A escala ainda mais complica as coisas. Grandes organizações com dezenas de milhares de caixas de e-mail podem exigir semanas para concluir as migrações devido a limitações do sistema, frequentemente entrando em conflito com cronogramas agressivos estabelecidos durante as negociações do negócio.

IA Adiciona uma Nova Camada de Risco

O uso crescente de IA em fluxos de trabalho empresariais está tornando a integração de e-mail ainda mais crítica em F&A. Plataformas como Microsoft 365 e Google Workspace, além de serem ferramentas de comunicação, também alimentam sistemas de IA que resumem conversas, iniciam fluxos de trabalho e fornecem novas informações. Quando os ambientes de e-mail permanecem fragmentados após a fusão, esses sistemas de IA operam com dados incompletos ou inconsistentes, levando a saídas defeituosas, contexto perdido e automação não confiável.

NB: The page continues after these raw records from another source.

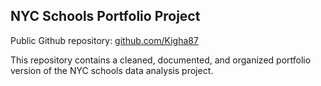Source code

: ## NYC Schools Portfolio Project

Public Github repository: [github.com/Kigha87](https://github.com/Kigha87/nyc-schools-analysis)

This repository contains a cleaned, documented, and organized portfolio version of the NYC schools data analysis project.
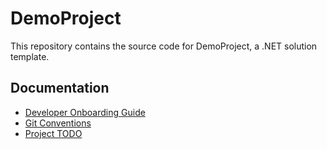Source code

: # DemoProject

This repository contains the source code for DemoProject, a .NET solution template.

## Documentation

- [Developer Onboarding Guide](docs/developer-onboarding-guide.md)
- [Git Conventions](docs/git-conventions.md)
- [Project TODO](docs/project-todo.md)
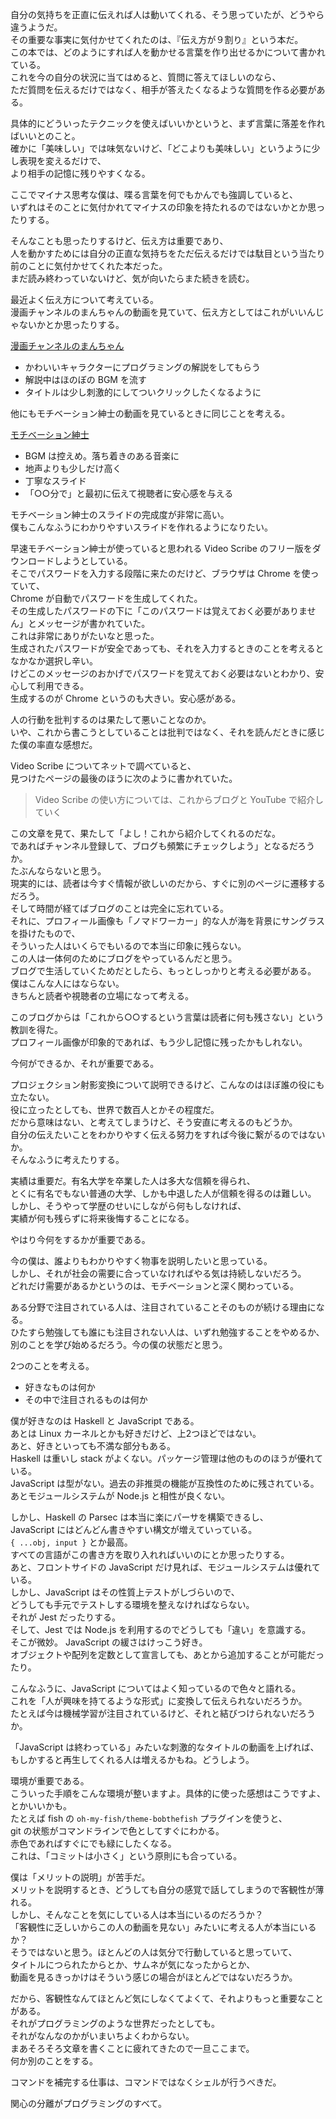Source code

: 自分の気持ちを正直に伝えれば人は動いてくれる、そう思っていたが、どうやら違うようだ。  
その重要な事実に気付かせてくれたのは、『伝え方が９割り』という本だ。  
この本では、どのようにすれば人を動かせる言葉を作り出せるかについて書かれている。  
これを今の自分の状況に当てはめると、質問に答えてほしいのなら、  
ただ質問を伝えるだけではなく、相手が答えたくなるような質問を作る必要がある。  

具体的にどういったテクニックを使えばいいかというと、まず言葉に落差を作ればいいとのこと。  
確かに「美味しい」では味気ないけど、「どこよりも美味しい」というように少し表現を変えるだけで、  
より相手の記憶に残りやすくなる。  

ここでマイナス思考な僕は、喋る言葉を何でもかんでも強調していると、  
いずれはそのことに気付かれてマイナスの印象を持たれるのではないかとか思ったりする。  

そんなことも思ったりするけど、伝え方は重要であり、  
人を動かすためには自分の正直な気持ちをただ伝えるだけでは駄目という当たり前のことに気付かせてくれた本だった。  
まだ読み終わっていないけど、気が向いたらまた続きを読む。

最近よく伝え方について考えている。  
漫画チャンネルのまんちゃんの動画を見ていて、伝え方としてはこれがいいんじゃないかとか思ったりする。  

[漫画チャンネルのまんちゃん](https://youtu.be/pQQVzrP5RYk)

* かわいいキャラクターにプログラミングの解説をしてもらう
* 解説中はほのぼの BGM を流す
* タイトルは少し刺激的にしてついクリックしたくなるように

他にもモチベーション紳士の動画を見ているときに同じことを考える。

[モチベーション紳士](https://www.youtube.com/channel/UCyqm-wh5pjlgw_w7yDlbUng)

* BGM は控えめ。落ち着きのある音楽に
* 地声よりも少しだけ高く
* 丁寧なスライド
* 「○○分で」と最初に伝えて視聴者に安心感を与える

モチベーション紳士のスライドの完成度が非常に高い。  
僕もこんなふうにわかりやすいスライドを作れるようになりたい。  

早速モチベーション紳士が使っていると思われる Video Scribe のフリー版をダウンロードしようとしている。  
そこでパスワードを入力する段階に来たのだけど、ブラウザは Chrome を使っていて、  
Chrome が自動でパスワードを生成してくれた。  
その生成したパスワードの下に「このパスワードは覚えておく必要がありません」とメッセージが書かれていた。  
これは非常にありがたいなと思った。  
生成されたパスワードが安全であっても、それを入力するときのことを考えるとなかなか選択し辛い。  
けどこのメッセージのおかげでパスワードを覚えておく必要はないとわかり、安心して利用できる。  
生成するのが Chrome というのも大きい。安心感がある。

人の行動を批判するのは果たして悪いことなのか。  
いや、これから書こうとしていることは批判ではなく、それを読んだときに感じた僕の率直な感想だ。  

Video Scribe についてネットで調べていると、  
見つけたページの最後のほうに次のように書かれていた。  

> Video Scribe の使い方については、これからブログと YouTube で紹介していく

この文章を見て、果たして「よし！これから紹介してくれるのだな。  
であればチャンネル登録して、ブログも頻繁にチェックしよう」となるだろうか。  
たぶんならないと思う。  
現実的には、読者は今すぐ情報が欲しいのだから、すぐに別のページに遷移するだろう。  
そして時間が経てばブログのことは完全に忘れている。  
それに、プロフィール画像も「ノマドワーカー」的な人が海を背景にサングラスを掛けたもので、  
そういった人はいくらでもいるので本当に印象に残らない。  
この人は一体何のためにブログをやっているんだと思う。  
ブログで生活していくためだとしたら、もっとしっかりと考える必要がある。  
僕はこんな人にはならない。  
きちんと読者や視聴者の立場になって考える。  

このブログからは「これから○○するという言葉は読者に何も残さない」という教訓を得た。  
プロフィール画像が印象的であれば、もう少し記憶に残ったかもしれない。  

今何ができるか、それが重要である。

プロジェクション射影変換について説明できるけど、こんなのはほぼ誰の役にも立たない。  
役に立ったとしても、世界で数百人とかその程度だ。  
だから意味はない、と考えてしまうけど、そう安直に考えるのもどうか。  
自分の伝えたいことをわかりやすく伝える努力をすれば今後に繋がるのではないか。  
そんなふうに考えたりする。  

実績は重要だ。有名大学を卒業した人は多大な信頼を得られ、  
とくに有名でもない普通の大学、しかも中退した人が信頼を得るのは難しい。  
しかし、そうやって学歴のせいにしながら何もしなければ、  
実績が何も残らずに将来後悔することになる。  

やはり今何をするかが重要である。

今の僕は、誰よりもわかりやすく物事を説明したいと思っている。  
しかし、それが社会の需要に合っていなければやる気は持続しないだろう。  
どれだけ需要があるかというのは、モチベーションと深く関わっている。  

ある分野で注目されている人は、注目されていることそのものが続ける理由になる。  
ひたすら勉強しても誰にも注目されない人は、いずれ勉強することをやめるか、  
別のことを学び始めるだろう。今の僕の状態だと思う。  

2つのことを考える。

* 好きなものは何か
* その中で注目されるものは何か

僕が好きなのは Haskell と JavaScript である。  
あとは Linux カーネルとかも好きだけど、上2つほどではない。  
あと、好きといっても不満な部分もある。  
Haskell は重いし stack がよくない。パッケージ管理は他のもののほうが優れている。  
JavaScript は型がない。過去の非推奨の機能が互換性のために残されている。  
あとモジュールシステムが Node.js と相性が良くない。  

しかし、Haskell の Parsec は本当に楽にパーサを構築できるし、  
JavaScript にはどんどん書きやすい構文が増えていっている。  
`{ ...obj, input }` とか最高。  
すべての言語がこの書き方を取り入れればいいのにとか思ったりする。  
あと、フロントサイドの JavaScript だけ見れば、モジュールシステムは優れている。  
しかし、JavaScript はその性質上テストがしづらいので、  
どうしても手元でテストしする環境を整えなければならない。  
それが Jest だったりする。  
そして、Jest では Node.js を利用するのでどうしても「違い」を意識する。  
そこが微妙。
JavaScript の緩さはけっこう好き。  
オブジェクトや配列を定数として宣言しても、あとから追加することが可能だったり。

こんなふうに、JavaScript についてはよく知っているので色々と語れる。  
これを「人が興味を持てるような形式」に変換して伝えられないだろうか。  
たとえば今は機械学習が注目されているけど、それと結びつけられないだろうか。  

「JavaScript は終わっている」みたいな刺激的なタイトルの動画を上げれば、  
もしかすると再生してくれる人は増えるかもね。どうしよう。  

環境が重要である。  
こういった手順をこんな環境が整いますよ。具体的に使った感想はこうですよ、とかいいかも。  
たとえば fish の `oh-my-fish/theme-bobthefish` プラグインを使うと、  
git の状態がコマンドラインで色としてすぐにわかる。  
赤色であればすぐにでも緑にしたくなる。  
これは、「コミットは小さく」という原則にも合っている。  

僕は「メリットの説明」が苦手だ。  
メリットを説明するとき、どうしても自分の感覚で話してしまうので客観性が薄れる。  
しかし、そんなことを気にしている人は本当にいるのだろうか？  
「客観性に乏しいからこの人の動画を見ない」みたいに考える人が本当にいるか？  
そうではないと思う。ほとんどの人は気分で行動していると思っていて、  
タイトルにつられたからとか、サムネが気になったからとか、  
動画を見るきっかけはそういう感じの場合がほとんどではないだろうか。

だから、客観性なんてほとんど気にしなくてよくて、それよりもっと重要なことがある。  
それがプログラミングのような世界だったとしても。  
それがなんなのかがいまいちよくわからない。  
まあそろそろ文章を書くことに疲れてきたので一旦ここまで。  
何か別のことをする。

コマンドを補完する仕事は、コマンドではなくシェルが行うべきだ。  

関心の分離がプログラミングのすべて。
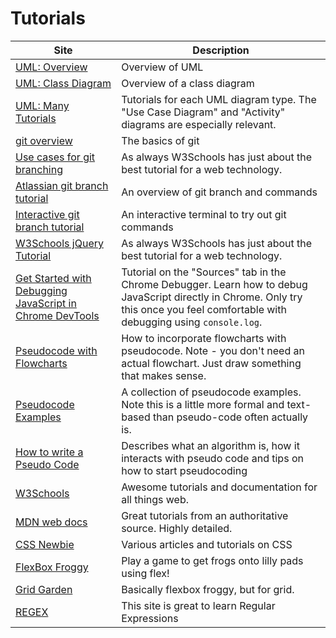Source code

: # Tutorials

| Site                                                                                                                           | Description                                                                                                                                                                         |
| ------------------------------------------------------------------------------------------------------------------------------ | ----------------------------------------------------------------------------------------------------------------------------------------------------------------------------------- |
| [UML: Overview](https://sparxsystems.com/resources/tutorials/uml/part1.html)                                                   | Overview of UML                                                                                                                                                                     |
| [UML: Class Diagram](https://www.visual-paradigm.com/guide/uml-unified-modeling-language/uml-class-diagram-tutorial/)          | Overview of a class diagram                                                                                                                                                         |
| [UML: Many Tutorials](https://www.tutorialspoint.com/uml/index.htm)                                                            | Tutorials for each UML diagram type. The "Use Case Diagram" and "Activity" diagrams are especially relevant.                                                                        |
| [git overview](https://rogerdudler.github.io/git-guide/)                                                                       | The basics of git                                                                                                                                                                   |
| [Use cases for git branching](https://thenewstack.io/dont-mess-with-the-master-working-with-branches-in-git-and-github/)       | As always W3Schools has just about the best tutorial for a web technology.                                                                                                          |
| [Atlassian git branch tutorial](https://www.atlassian.com/git/tutorials/using-branches)                                        | An overview of git branch and commands                                                                                                                                              |
| [Interactive git branch tutorial](https://learngitbranching.js.org)                                                            | An interactive terminal to try out git commands                                                                                                                                     |
| [W3Schools jQuery Tutorial](https://www.w3schools.com/jquery/)                                                                 | As always W3Schools has just about the best tutorial for a web technology.                                                                                                          |
| [Get Started with Debugging JavaScript in Chrome DevTools](https://developers.google.com/web/tools/chrome-devtools/javascript) | Tutorial on the "Sources" tab in the Chrome Debugger. Learn how to debug JavaScript directly in Chrome. Only try this once you feel comfortable with debugging using `console.log`. |
| [Pseudocode with Flowcharts](https://www.cs.uic.edu/~jbell/CourseNotes/ProgrammingConcepts/DevelopmentTools.html)              | How to incorporate flowcharts with pseudocode. Note - you don't need an actual flowchart. Just draw something that makes sense.                                                     |
| [Pseudocode Examples](https://www.unf.edu/~broggio/cop2221/2221pseu.htm)                                                       | A collection of pseudocode examples. Note this is a little more formal and text-based than pseudo-code often actually is.                                                           |
| [How to write a Pseudo Code](https://www.geeksforgeeks.org/how-to-write-a-pseudo-code/)                                        | Describes what an algorithm is, how it interacts with pseudo code and tips on how to start pseudocoding                                                                             |
| [W3Schools](https://www.w3schools.com/html/)                                                                                   | Awesome tutorials and documentation for all things web.                                                                                                                             |
| [MDN web docs](https://developer.mozilla.org/en-US/docs/Learn/HTML)                                                            | Great tutorials from an authoritative source. Highly detailed.                                                                                                                      |
| [CSS Newbie](https://cssnewbie.com/)                                                                                           | Various articles and tutorials on CSS                                                                                                                                               |
| [FlexBox Froggy](https://flexboxfroggy.com/)                                                                                   | Play a game to get frogs onto lilly pads using flex!                                                                                                                                |  |
| [Grid Garden](https://cssgridgarden.com/)                                                                                      | Basically flexbox froggy, but for grid.                                                                                                                                             |
| [REGEX](https://regexone.com/)                                                                                                 | This site is great to learn Regular Expressions                                                                                                                                     |
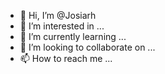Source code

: - 👋 Hi, I’m @Josiarh
- 👀 I’m interested in ...
- 🌱 I’m currently learning ...
- 💞️ I’m looking to collaborate on ...
- 📫 How to reach me ...

<!---
Josiarh/Josiarh is a ✨ special ✨ repository because its `README.md` (this file) appears on your GitHub profile.
You can click the Preview link to take a look at your changes.
--->
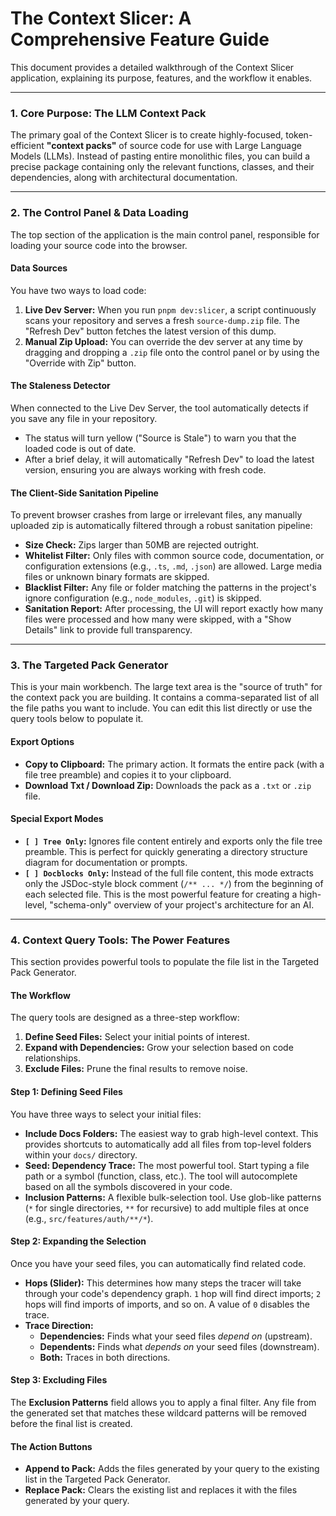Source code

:# The Context Slicer: A Comprehensive Feature Guide

This document provides a detailed walkthrough of the Context Slicer application, explaining its purpose, features, and the workflow it enables.

---

### **1. Core Purpose: The LLM Context Pack**

The primary goal of the Context Slicer is to create highly-focused, token-efficient **"context packs"** of source code for use with Large Language Models (LLMs). Instead of pasting entire monolithic files, you can build a precise package containing only the relevant functions, classes, and their dependencies, along with architectural documentation.

---

### **2. The Control Panel & Data Loading**

The top section of the application is the main control panel, responsible for loading your source code into the browser.

#### **Data Sources**

You have two ways to load code:

1.  **Live Dev Server:** When you run `pnpm dev:slicer`, a script continuously scans your repository and serves a fresh `source-dump.zip` file. The "Refresh Dev" button fetches the latest version of this dump.
2.  **Manual Zip Upload:** You can override the dev server at any time by dragging and dropping a `.zip` file onto the control panel or by using the "Override with Zip" button.

#### **The Staleness Detector**

When connected to the Live Dev Server, the tool automatically detects if you save any file in your repository.
*   The status will turn yellow ("Source is Stale") to warn you that the loaded code is out of date.
*   After a brief delay, it will automatically "Refresh Dev" to load the latest version, ensuring you are always working with fresh code.

#### **The Client-Side Sanitation Pipeline**

To prevent browser crashes from large or irrelevant files, any manually uploaded zip is automatically filtered through a robust sanitation pipeline:
*   **Size Check:** Zips larger than 50MB are rejected outright.
*   **Whitelist Filter:** Only files with common source code, documentation, or configuration extensions (e.g., `.ts`, `.md`, `.json`) are allowed. Large media files or unknown binary formats are skipped.
*   **Blacklist Filter:** Any file or folder matching the patterns in the project's ignore configuration (e.g., `node_modules`, `.git`) is skipped.
*   **Sanitation Report:** After processing, the UI will report exactly how many files were processed and how many were skipped, with a "Show Details" link to provide full transparency.

---

### **3. The Targeted Pack Generator**

This is your main workbench. The large text area is the "source of truth" for the context pack you are building. It contains a comma-separated list of all the file paths you want to include. You can edit this list directly or use the query tools below to populate it.

#### **Export Options**

*   **Copy to Clipboard:** The primary action. It formats the entire pack (with a file tree preamble) and copies it to your clipboard.
*   **Download Txt / Download Zip:** Downloads the pack as a `.txt` or `.zip` file.

#### **Special Export Modes**

*   **`[ ] Tree Only`:** Ignores file content entirely and exports only the file tree preamble. This is perfect for quickly generating a directory structure diagram for documentation or prompts.
*   **`[ ] Docblocks Only`:** Instead of the full file content, this mode extracts only the JSDoc-style block comment (`/** ... */`) from the beginning of each selected file. This is the most powerful feature for creating a high-level, "schema-only" overview of your project's architecture for an AI.

---

### **4. Context Query Tools: The Power Features**

This section provides powerful tools to populate the file list in the Targeted Pack Generator.

#### **The Workflow**

The query tools are designed as a three-step workflow:
1.  **Define Seed Files:** Select your initial points of interest.
2.  **Expand with Dependencies:** Grow your selection based on code relationships.
3.  **Exclude Files:** Prune the final results to remove noise.

#### **Step 1: Defining Seed Files**

You have three ways to select your initial files:

*   **Include Docs Folders:** The easiest way to grab high-level context. This provides shortcuts to automatically add all files from top-level folders within your `docs/` directory.
*   **Seed: Dependency Trace:** The most powerful tool. Start typing a file path or a symbol (function, class, etc.). The tool will autocomplete based on all the symbols discovered in your code.
*   **Inclusion Patterns:** A flexible bulk-selection tool. Use glob-like patterns (`*` for single directories, `**` for recursive) to add multiple files at once (e.g., `src/features/auth/**/*`).

#### **Step 2: Expanding the Selection**

Once you have your seed files, you can automatically find related code.
*   **Hops (Slider):** This determines how many steps the tracer will take through your code's dependency graph. `1` hop will find direct imports; `2` hops will find imports of imports, and so on. A value of `0` disables the trace.
*   **Trace Direction:**
    *   **Dependencies:** Finds what your seed files *depend on* (upstream).
    *   **Dependents:** Finds what *depends on* your seed files (downstream).
    *   **Both:** Traces in both directions.

#### **Step 3: Excluding Files**

The **Exclusion Patterns** field allows you to apply a final filter. Any file from the generated set that matches these wildcard patterns will be removed before the final list is created.

#### **The Action Buttons**

*   **Append to Pack:** Adds the files generated by your query to the existing list in the Targeted Pack Generator.
*   **Replace Pack:** Clears the existing list and replaces it with the files generated by your query.
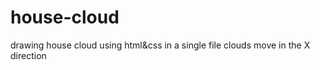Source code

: # house-cloud
drawing house cloud using html&amp;css in a single file
clouds move in the X direction 
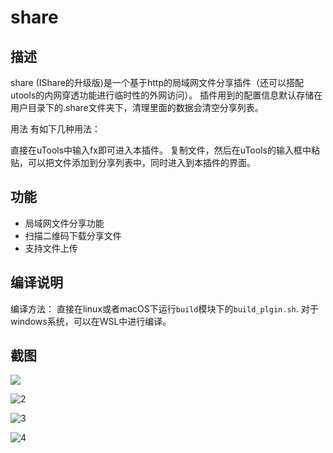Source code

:# share
## 描述
share (IShare的升级版)是一个基于http的局域网文件分享插件（还可以搭配utools的内网穿透功能进行临时性的外网访问）。 插件用到的配置信息默认存储在用户目录下的.share文件夹下，清理里面的数据会清空分享列表。

用法
有如下几种用法：

直接在uTools中输入fx即可进入本插件。
复制文件，然后在uTools的输入框中粘贴，可以把文件添加到分享列表中，同时进入到本插件的界面。


## 功能
- 局域网文件分享功能
- 扫描二维码下载分享文件
- 支持文件上传

## 编译说明

编译方法： 直接在linux或者macOS下运行`build`模块下的`build_plgin.sh`.
对于windows系统，可以在WSL中进行编译。

## 截图

![](https://gitee.com/fengzhongshaonian/share/raw/master/screenshots/1.png)


![2](https://gitee.com/fengzhongshaonian/share/raw/master/screenshots/2.png)


![3](https://gitee.com/fengzhongshaonian/share/raw/master/screenshots/3.png)


![4](https://gitee.com/fengzhongshaonian/share/raw/master/screenshots/4.png)

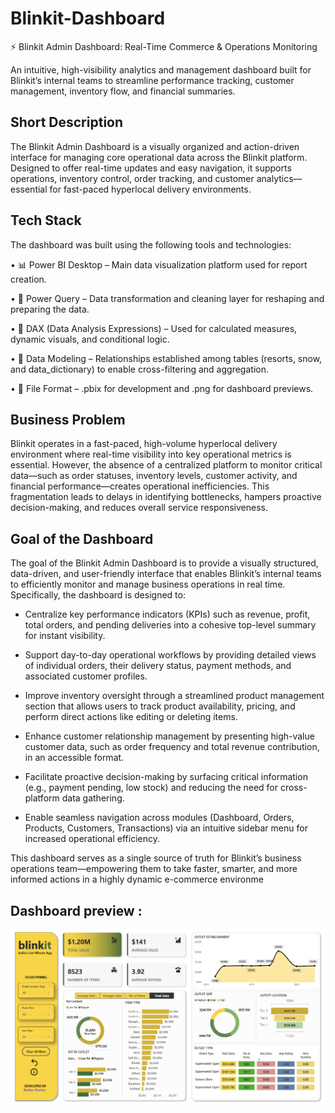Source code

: # Blinkit-Dashboard
⚡ Blinkit Admin Dashboard: Real-Time Commerce & Operations Monitoring

An intuitive, high-visibility analytics and management dashboard built for Blinkit’s internal teams to streamline performance tracking, customer management, inventory flow, and financial summaries.

## Short Description

The Blinkit Admin Dashboard is a visually organized and action-driven interface for managing core operational data across the Blinkit platform. Designed to offer real-time updates and easy navigation, it supports operations, inventory control, order tracking, and customer analytics—essential for fast-paced hyperlocal delivery environments.

## Tech Stack

The dashboard was built using the following tools and technologies:

• 📊 Power BI Desktop – Main data visualization platform used for report creation.

• 📂 Power Query – Data transformation and cleaning layer for reshaping and preparing the data.

• 🧠 DAX (Data Analysis Expressions) – Used for calculated measures, dynamic visuals, and conditional logic.

• 📝 Data Modeling – Relationships established among tables (resorts, snow, and data_dictionary) to enable cross-filtering and aggregation.

• 📁 File Format – .pbix for development and .png for dashboard previews.

## Business Problem

Blinkit operates in a fast-paced, high-volume hyperlocal delivery environment where real-time visibility into key operational metrics is essential. However, the absence of a centralized platform to monitor critical data—such as order statuses, inventory levels, customer activity, and financial performance—creates operational inefficiencies. This fragmentation leads to delays in identifying bottlenecks, hampers proactive decision-making, and reduces overall service responsiveness.

## Goal of the Dashboard

The goal of the Blinkit Admin Dashboard is to provide a visually structured, data-driven, and user-friendly interface that enables Blinkit’s internal teams to efficiently monitor and manage business operations in real time. Specifically, the dashboard is designed to:

- Centralize key performance indicators (KPIs) such as revenue, profit, total orders, and pending deliveries into a cohesive top-level summary for instant visibility.

- Support day-to-day operational workflows by providing detailed views of individual orders, their delivery status, payment methods, and associated customer profiles.

- Improve inventory oversight through a streamlined product management section that allows users to track product availability, pricing, and perform direct actions like editing or deleting items.

- Enhance customer relationship management by presenting high-value customer data, such as order frequency and total revenue contribution, in an accessible format.

- Facilitate proactive decision-making by surfacing critical information (e.g., payment pending, low stock) and reducing the need for cross-platform data gathering.

- Enable seamless navigation across modules (Dashboard, Orders, Products, Customers, Transactions) via an intuitive sidebar menu for increased operational efficiency.

This dashboard serves as a single source of truth for Blinkit’s business operations team—empowering them to take faster, smarter, and more informed actions in a highly dynamic e-commerce environme

## Dashboard preview : 

![Dashboard Preview](https://github.com/keshav301104/Blinkit-Dashboard/blob/main/Blinkit%20Dasboard.png?raw=true)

Isso aumenta tanto os riscos operacionais quanto os de conformidade. As decisões impulsionadas por IA são apenas tão boas quanto os dados em que elas se baseiam, e sistemas desconectados podem criar pontos cegos que enfraquecem a governança, a segurança e a precisão. À medida que a IA se torna incorporada aos processos comerciais diários, a integração de e-mail não é mais apenas sobre conectividade, mas também sobre garantir a integridade da camada de inteligência construída sobre ela.

Uma Mudança em Direção à Prontidão Operacional

Reconhecendo esses riscos, firmas de private equity e equipes de desenvolvimento corporativo estão começando a repensar como avaliam o sucesso da integração. Cada vez mais, a prontidão do Dia Um não é apenas uma métrica financeira, mas também operacional, que se concentra em se os funcionários podem se comunicar e colaborar de forma segura desde o momento em que o negócio é fechado.

Estudos mostram que 93% das firmas de private equity ligam os resultados de saída à qualidade da preparação e execução, enquanto 83% dos negócios malsucedidos são atribuídos a problemas de integração, enfatizando uma crescente ênfase na prontidão do Dia Um e na integração de sistemas. Essa mudança reflete uma realização mais ampla de que a infraestrutura digital não é uma preocupação de back-office, mas um habilitador fundamental da criação de valor.

Como Chandna coloca, “A migração de e-mail é um exercício de gestão de riscos, não apenas uma tarefa técnica. As equipes que têm sucesso tratam-no com a mesma rigorosidade que aplicariam a um grande projeto de infraestrutura — porque é exatamente disso que se trata.”

De Pós-Pensamento para Prioridade

A lição para as organizações é clara. Tratar a integração de e-mail como uma tarefa de última hora pode minar mesmo os negócios mais estrategicamente sólidos. Em vez disso, as empresas precisam abordá-lo como um componente crítico de trabalho que exige planejamento antecipado, coordenação interfuncional e uma estratégia de execução segura e faseada.

Na corrida para fechar negócios, o e-mail pode ainda ser visto como encanamento. Mas na prática, é frequentemente o primeiro sistema a revelar se uma fusão está realmente funcionando ou silenciosamente quebrando sob a superfície.